As the nation commemorates the life of this remarkable civil rights leader, educators have an opportunity to both celebrate her accomplishments and to challenge the conventional historical narrative on Rosa Parks that is a part of most students' education, and which is embodied in the following passage from a nationally distributed children's book:
"...Mrs. Parks was tired. She had a long, hard day...Something snapped in Mrs. Parks at that moment...Mrs. Parks didn't look like a person to challenge the law of Montgomery. She was a quiet looking lady, wearing small steel rimmed spectacles...Much later she was asked if she had planned her protest. "No," she answered. "I was just plain tired, and my feet hurt."...Mrs. Parks' patience had given way, had she but known it, at the best possible moment."

The portrayal of Rosa Parks as a poor, tired and frail woman who "snapped" is not only false; it disregards the years of strategic planning by Civil Rights Movement activists and misrepresents the way in which meaningful social change actually occurs.

Though Rosa Parks became the focal point of the Montgomery Bus Boycott, the idea for a boycott was conceived at least six years before her arrest. In 1949, Jo Ann Gibson Robinson, an English professor and head of the Women's Political Council (WPC), was ejected from a bus for refusing to move seats and resolved to do something about bus segregation. During the ensuing years, the WPC prepared to stage a bus boycott "when the time was ripe and the people were ready." In the months prior to Parks' arrest, at least three other African American people had been arrested for refusing to give up their bus seats to white people. When Rosa Parks was arrested, movement leaders made a strategic decision to launch the boycott because they felt Mrs. Parks had the respect and support of her community as well as the fortitude to withstand the racism and publicity that the boycott would generate.

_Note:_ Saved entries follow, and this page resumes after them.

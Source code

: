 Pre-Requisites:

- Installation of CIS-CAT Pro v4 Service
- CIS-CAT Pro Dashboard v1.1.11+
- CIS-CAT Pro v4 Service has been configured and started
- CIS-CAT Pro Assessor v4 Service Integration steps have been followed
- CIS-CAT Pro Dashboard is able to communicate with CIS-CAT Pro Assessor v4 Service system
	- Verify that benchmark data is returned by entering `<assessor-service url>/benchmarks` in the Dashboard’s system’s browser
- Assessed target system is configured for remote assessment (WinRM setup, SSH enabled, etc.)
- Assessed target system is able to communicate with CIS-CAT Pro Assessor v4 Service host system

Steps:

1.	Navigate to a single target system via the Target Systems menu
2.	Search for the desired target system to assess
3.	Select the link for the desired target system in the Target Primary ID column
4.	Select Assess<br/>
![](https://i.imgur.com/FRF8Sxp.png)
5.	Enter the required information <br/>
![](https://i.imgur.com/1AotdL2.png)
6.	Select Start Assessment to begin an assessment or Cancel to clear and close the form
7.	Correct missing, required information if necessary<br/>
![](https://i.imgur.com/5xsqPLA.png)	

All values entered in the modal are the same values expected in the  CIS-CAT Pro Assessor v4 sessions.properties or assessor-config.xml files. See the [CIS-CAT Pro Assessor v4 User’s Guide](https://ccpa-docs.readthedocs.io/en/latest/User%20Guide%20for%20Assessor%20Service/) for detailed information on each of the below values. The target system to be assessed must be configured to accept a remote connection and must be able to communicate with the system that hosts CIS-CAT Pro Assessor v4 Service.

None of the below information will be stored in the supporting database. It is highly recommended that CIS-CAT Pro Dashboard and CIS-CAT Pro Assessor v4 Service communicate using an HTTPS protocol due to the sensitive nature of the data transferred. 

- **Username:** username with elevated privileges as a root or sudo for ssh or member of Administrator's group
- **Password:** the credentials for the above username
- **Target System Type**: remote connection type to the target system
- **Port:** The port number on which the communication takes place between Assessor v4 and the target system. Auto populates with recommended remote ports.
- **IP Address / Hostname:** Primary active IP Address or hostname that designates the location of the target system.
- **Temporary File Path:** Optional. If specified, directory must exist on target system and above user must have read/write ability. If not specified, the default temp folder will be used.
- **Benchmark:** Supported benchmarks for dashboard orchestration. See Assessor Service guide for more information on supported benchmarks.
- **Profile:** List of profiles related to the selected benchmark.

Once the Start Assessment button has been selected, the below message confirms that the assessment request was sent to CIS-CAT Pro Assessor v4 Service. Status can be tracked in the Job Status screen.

"To call Rosa Parks a poor, tired seamstress," notes educator and author Herbert Kohl, "and not talk about her role as a community leader as well is to turn an organized struggle for freedom into a personal act of frustration. It is a thorough misrepresentation of the Civil Rights Movement in Montgomery, Alabama, and an insult to Mrs. Parks as well."

Such stories frame racial inequality as historical and individual acts of unfairness that have been rectified rather than systemic forms of oppression that continue today. They also avoid a direct exploration of white privilege and dominance, and the responsibility that white people bear for the racial cruelties of the past as well as their present day manifestations.